| YOUR OBJECTIVE |
Once you reach the line that contains "mennyisége és riasztási", retype it and each later line exactly as written, stopping only at the end of the listing.

| PROVIDED DATA |
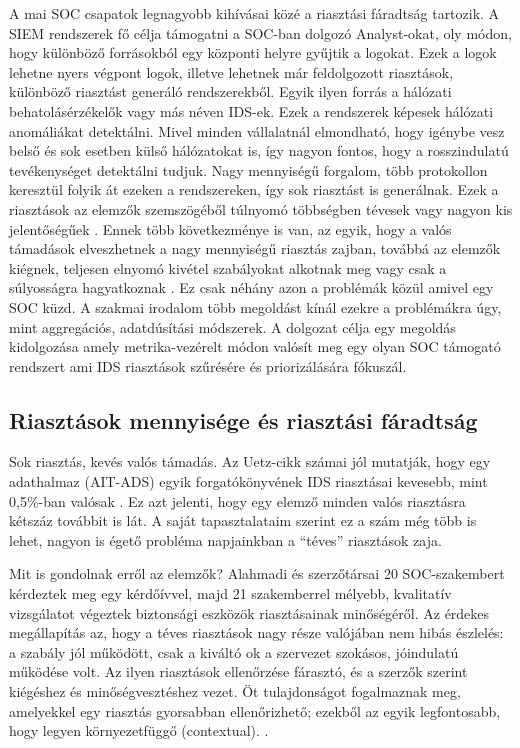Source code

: A mai \ac{SOC} csapatok legnagyobb kihívásai közé a riasztási fáradtság tartozik. A \ac{SIEM} rendszerek fő célja támogatni a \ac{SOC}-ban dolgozó Analyst-okat, oly módon, hogy különböző forrásokból egy központi helyre gyűjtik a logokat. Ezek a logok lehetne nyers végpont logok, illetve lehetnek már feldolgozott riasztások, különböző riasztást generáló rendszerekből. Egyik ilyen forrás a hálózati behatolásérzékelők vagy más néven \ac{IDS}-ek. Ezek a rendszerek képesek hálózati anomáliákat detektálni. Mivel minden vállalatnál elmondható, hogy igénybe vesz belső és sok esetben külső hálózatokat is, így nagyon fontos, hogy a rosszindulatú tevékenységet detektálni tudjuk. Nagy mennyiségű forgalom, több protokollon keresztül folyik át ezeken a rendszereken, így sok riasztást is generálnak. Ezek a riasztások az elemzők szemszögéből túlnyomó többségben tévesek vagy nagyon kis jelentőségűek \cite{alahmadi2022}. Ennek több következménye is van, az egyik, hogy a valós támadások elveszhetnek a nagy mennyiségű riasztás zajban, továbbá az elemzők kiégnek, teljesen elnyomó kivétel szabályokat alkotnak meg vagy csak a súlyosságra hagyatkoznak \cite{ndichu2026}. Ez csak néhány azon a problémák közül amivel egy \ac{SOC} küzd. A szakmai irodalom több megoldást kínál ezekre a problémákra úgy, mint aggregációs, adatdúsítási módszerek. A dolgozat célja egy megoldás kidolgozása amely metrika-vezérelt módon valósít meg egy olyan \ac{SOC} támogató rendszert ami \ac{IDS} riasztások szűrésére és priorizálására fókuszál.

\subsection{Riasztások mennyisége és riasztási fáradtság}\label{sec:problema}
Sok riasztás, kevés valós támadás. Az Uetz-cikk számai jól mutatják, hogy egy adathalmaz (AIT-ADS) egyik forgatókönyvének \ac{IDS} riasztásai kevesebb, mint 0,5\%-ban valósak \cite{uetz2026rba}. Ez azt jelenti, hogy egy elemző minden valós riasztásra kétszáz továbbit is lát. A saját tapasztalataim szerint ez a szám még több is lehet, nagyon is égető probléma napjainkban a \enquote{téves} riasztások zaja. 

Mit is gondolnak erről az elemzők? Alahmadi és szerzőtársai 20 \ac{SOC}-szakembert kérdeztek meg egy kérdőívvel, majd 21 szakemberrel mélyebb, kvalitatív vizsgálatot végeztek biztonsági eszközök riasztásainak minőségéről. Az érdekes megállapítás az, hogy a téves riasztások nagy része valójában nem hibás észlelés: a szabály jól működött, csak a kiváltó ok a szervezet szokásos, jóindulatú működése volt. Az ilyen riasztások ellenőrzése fárasztó, és a szerzők szerint kiégéshez és minőségvesztéshez vezet. Öt tulajdonságot fogalmaznak meg, amelyekkel egy riasztás gyorsabban ellenőrizhető; ezekből az egyik legfontosabb, hogy legyen környezetfüggő (contextual). \cite{alahmadi2022}.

| SOLUTION TO THIS PROBLEM |
\subsection{Riasztások mennyisége és riasztási fáradtság}\label{sec:problema}
Sok riasztás, kevés valós támadás. Az Uetz-cikk számai jól mutatják, hogy egy adathalmaz (AIT-ADS) egyik forgatókönyvének \ac{IDS} riasztásai kevesebb, mint 0,5\%-ban valósak \cite{uetz2026rba}. Ez azt jelenti, hogy egy elemző minden valós riasztásra kétszáz továbbit is lát. A saját tapasztalataim szerint ez a szám még több is lehet, nagyon is égető probléma napjainkban a \enquote{téves} riasztások zaja. 

Mit is gondolnak erről az elemzők? Alahmadi és szerzőtársai 20 \ac{SOC}-szakembert kérdeztek meg egy kérdőívvel, majd 21 szakemberrel mélyebb, kvalitatív vizsgálatot végeztek biztonsági eszközök riasztásainak minőségéről. Az érdekes megállapítás az, hogy a téves riasztások nagy része valójában nem hibás észlelés: a szabály jól működött, csak a kiváltó ok a szervezet szokásos, jóindulatú működése volt. Az ilyen riasztások ellenőrzése fárasztó, és a szerzők szerint kiégéshez és minőségvesztéshez vezet. Öt tulajdonságot fogalmaznak meg, amelyekkel egy riasztás gyorsabban ellenőrizhető; ezekből az egyik legfontosabb, hogy legyen környezetfüggő (contextual). \cite{alahmadi2022}.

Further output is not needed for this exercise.